▶ PROBLEM DETAILS: Wherever the string "Simple" appears in the records, return the line that holds it.

[Source texts of formatted documents]
○ ○ ○

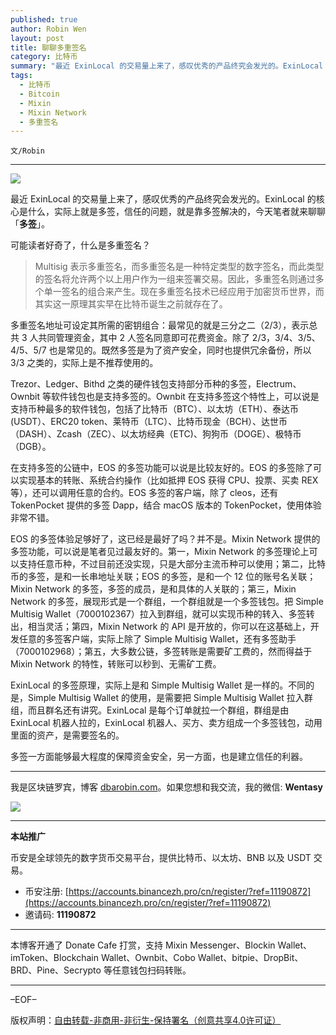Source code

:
 ```yaml
---
published: true
author: Robin Wen
layout: post
title: 聊聊多重签名
category: 比特币
summary: "最近 ExinLocal 的交易量上来了，感叹优秀的产品终究会发光的。ExinLocal 的核心是什么，实际上就是多签，信任的问题，就是靠多签解决的，今天笔者就来聊聊「多签」。Multisig 表示多重签名，而多重签名是一种特定类型的数字签名，而此类型的签名将允许两个以上用户作为一组来签署交易。因此，多重签名则通过多个单一签名的组合来产生。现在多重签名技术已经应用于加密货币世界，而其实这一原理其实早在比特币诞生之前就存在了。多签一方面能够最大程度的保障资金安全，另一方面，也是建立信任的利器。"
tags:
  - 比特币
  - Bitcoin
  - Mixin
  - Mixin Network
  - 多重签名
---
```


`文/Robin`

***

![](https://cdn.dbarobin.com/w61670y.png)

最近 ExinLocal 的交易量上来了，感叹优秀的产品终究会发光的。ExinLocal 的核心是什么，实际上就是多签，信任的问题，就是靠多签解决的，今天笔者就来聊聊「**多签**」。

可能读者好奇了，什么是多重签名？

> Multisig 表示多重签名，而多重签名是一种特定类型的数字签名，而此类型的签名将允许两个以上用户作为一组来签署交易。因此，多重签名则通过多个单一签名的组合来产生。现在多重签名技术已经应用于加密货币世界，而其实这一原理其实早在比特币诞生之前就存在了。

多重签名地址可设定其所需的密钥组合：最常见的就是三分之二（2/3），表示总共 3 人共同管理资金，其中 2 人签名同意即可花费资金。除了 2/3，3/4、3/5、4/5、5/7 也是常见的。既然多签是为了资产安全，同时也提供冗余备份，所以 3/3 之类的，实际上是不推荐使用的。

Trezor、Ledger、Bithd 之类的硬件钱包支持部分币种的多签，Electrum、Ownbit 等软件钱包也是支持多签的。Ownbit 在支持多签这个特性上，可以说是支持币种最多的软件钱包，包括了比特币（BTC）、以太坊（ETH）、泰达币 (USDT）、ERC20 token、莱特币（LTC）、比特币现金（BCH）、达世币（DASH）、Zcash（ZEC）、以太坊经典（ETC)、狗狗币（DOGE）、极特币（DGB）。

在支持多签的公链中，EOS 的多签功能可以说是比较友好的。EOS 的多签除了可以实现基本的转账、系统合约操作（比如抵押 EOS 获得 CPU、投票、买卖 REX 等），还可以调用任意的合约。EOS 多签的客户端，除了 cleos，还有 TokenPocket 提供的多签 Dapp，结合 macOS 版本的 TokenPocket，使用体验非常不错。

EOS 的多签体验足够好了，这已经是最好了吗？并不是。Mixin Network 提供的多签功能，可以说是笔者见过最友好的。第一，Mixin Network 的多签理论上可以支持任意币种，不过目前还没实现，只是大部分主流币种可以使用；第二，比特币的多签，是和一长串地址关联；EOS 的多签，是和一个 12 位的账号名关联；Mixin Network 的多签，多签的成员，是和具体的人关联的；第三，Mixin Network 的多签，展现形式是一个群组，一个群组就是一个多签钱包。把 Simple Multisig Wallet（7000102367）拉入到群组，就可以实现币种的转入、多签转出，相当灵活；第四，Mixin Network 的 API 是开放的，你可以在这基础上，开发任意的多签客户端，实际上除了 Simple Multisig Wallet，还有多签助手（7000102968）；第五，大多数公链，多签转账是需要矿工费的，然而得益于 Mixin Network 的特性，转账可以秒到、无需矿工费。

ExinLocal 的多签原理，实际上是和 Simple Multisig Wallet 是一样的。不同的是，Simple Multisig Wallet 的使用，是需要把 Simple Multisig Wallet 拉入群组，而且群名还有讲究。ExinLocal 是每个订单就拉一个群组，群组是由 ExinLocal 机器人拉的，ExinLocal 机器人、买方、卖方组成一个多签钱包，动用里面的资产，是需要签名的。

多签一方面能够最大程度的保障资金安全，另一方面，也是建立信任的利器。

***

我是区块链罗宾，博客 [dbarobin.com](https://dbarobin.com/)。如果您想和我交流，我的微信: **Wentasy**

![](https://cdn.dbarobin.com/v4yywe2.png)

***

**本站推广**

币安是全球领先的数字货币交易平台，提供比特币、以太坊、BNB 以及 USDT 交易。

* 币安注册: [https://accounts.binancezh.pro/cn/register/?ref=11190872](https://accounts.binancezh.pro/cn/register/?ref=11190872)
* 邀请码: **11190872**

***

本博客开通了 Donate Cafe 打赏，支持 Mixin Messenger、Blockin Wallet、imToken、Blockchain Wallet、Ownbit、Cobo Wallet、bitpie、DropBit、BRD、Pine、Secrypto 等任意钱包扫码转账。

<center>
    <div class="--donate-button"
         data-button-id="f8b9df0d-af9a-460d-8258-d3f435445075"
    ></div>
</center>

***

–EOF–

版权声明：[自由转载-非商用-非衍生-保持署名（创意共享4.0许可证）](http://creativecommons.org/licenses/by-nc-nd/4.0/deed.zh)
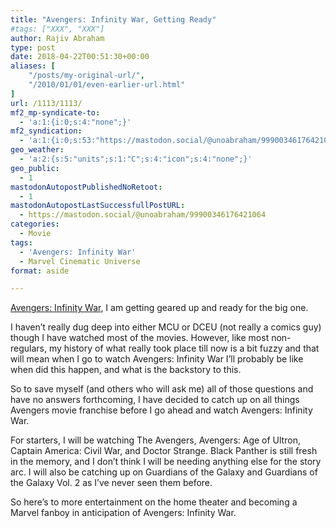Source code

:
 ```yaml
---
title: "Avengers: Infinity War, Getting Ready"
#tags: ["XXX", "XXX"]
author: Rajiv Abraham
type: post
date: 2018-04-22T00:51:30+00:00
aliases: [
    "/posts/my-original-url/",
    "/2010/01/01/even-earlier-url.html"
]
url: /1113/1113/
mf2_mp-syndicate-to:
  - 'a:1:{i:0;s:4:"none";}'
mf2_syndication:
  - 'a:1:{i:0;s:53:"https://mastodon.social/@unoabraham/99900346176421064";}'
geo_weather:
  - 'a:2:{s:5:"units";s:1:"C";s:4:"icon";s:4:"none";}'
geo_public:
  - 1
mastodonAutopostPublishedNoRetoot:
  - 1
mastodonAutopostLastSuccessfullPostURL:
  - https://mastodon.social/@unoabraham/99900346176421064
categories:
  - Movie
tags:
  - 'Avengers: Infinity War'
  - Marvel Cinematic Universe
format: aside

---
```

<a href="https://www.imdb.com/title/tt4154756/" target="_blank" rel="noopener">Avengers: Infinity War</a>, I am getting geared up and ready for the big one.

I haven’t really dug deep into either MCU or DCEU (not really a comics guy) though I have watched most of the movies. However, like most non-regulars, my history of what really took place till now is a bit fuzzy and that will mean when I go to watch Avengers: Infinity War I’ll probably be like when did this happen, and what is the backstory to this.

So to save myself (and others who will ask me) all of those questions and have no answers forthcoming, I have decided to catch up on all things Avengers movie franchise before I go ahead and watch Avengers: Infinity War.

For starters, I will be watching The Avengers, Avengers: Age of Ultron, Captain America: Civil War, and Doctor Strange. Black Panther is still fresh in the memory, and I don’t think I will be needing anything else for the story arc. I will also be catching up on Guardians of the Galaxy and <span data-original-name="Guardians of the Galaxy Vol. 2">Guardians of the Galaxy Vol. 2 as I&#8217;ve never seen them before.</span>

So here’s to more entertainment on the home theater and becoming a Marvel fanboy in anticipation of Avengers: Infinity War.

○ ○ ○

▶ EXERCISE SOLUTION:
EOS 的多签体验足够好了，这已经是最好了吗？并不是。Mixin Network 提供的多签功能，可以说是笔者见过最友好的。第一，Mixin Network 的多签理论上可以支持任意币种，不过目前还没实现，只是大部分主流币种可以使用；第二，比特币的多签，是和一长串地址关联；EOS 的多签，是和一个 12 位的账号名关联；Mixin Network 的多签，多签的成员，是和具体的人关联的；第三，Mixin Network 的多签，展现形式是一个群组，一个群组就是一个多签钱包。把 Simple Multisig Wallet（7000102367）拉入到群组，就可以实现币种的转入、多签转出，相当灵活；第四，Mixin Network 的 API 是开放的，你可以在这基础上，开发任意的多签客户端，实际上除了 Simple Multisig Wallet，还有多签助手（7000102968）；第五，大多数公链，多签转账是需要矿工费的，然而得益于 Mixin Network 的特性，转账可以秒到、无需矿工费。
ExinLocal 的多签原理，实际上是和 Simple Multisig Wallet 是一样的。不同的是，Simple Multisig Wallet 的使用，是需要把 Simple Multisig Wallet 拉入群组，而且群名还有讲究。ExinLocal 是每个订单就拉一个群组，群组是由 ExinLocal 机器人拉的，ExinLocal 机器人、买方、卖方组成一个多签钱包，动用里面的资产，是需要签名的。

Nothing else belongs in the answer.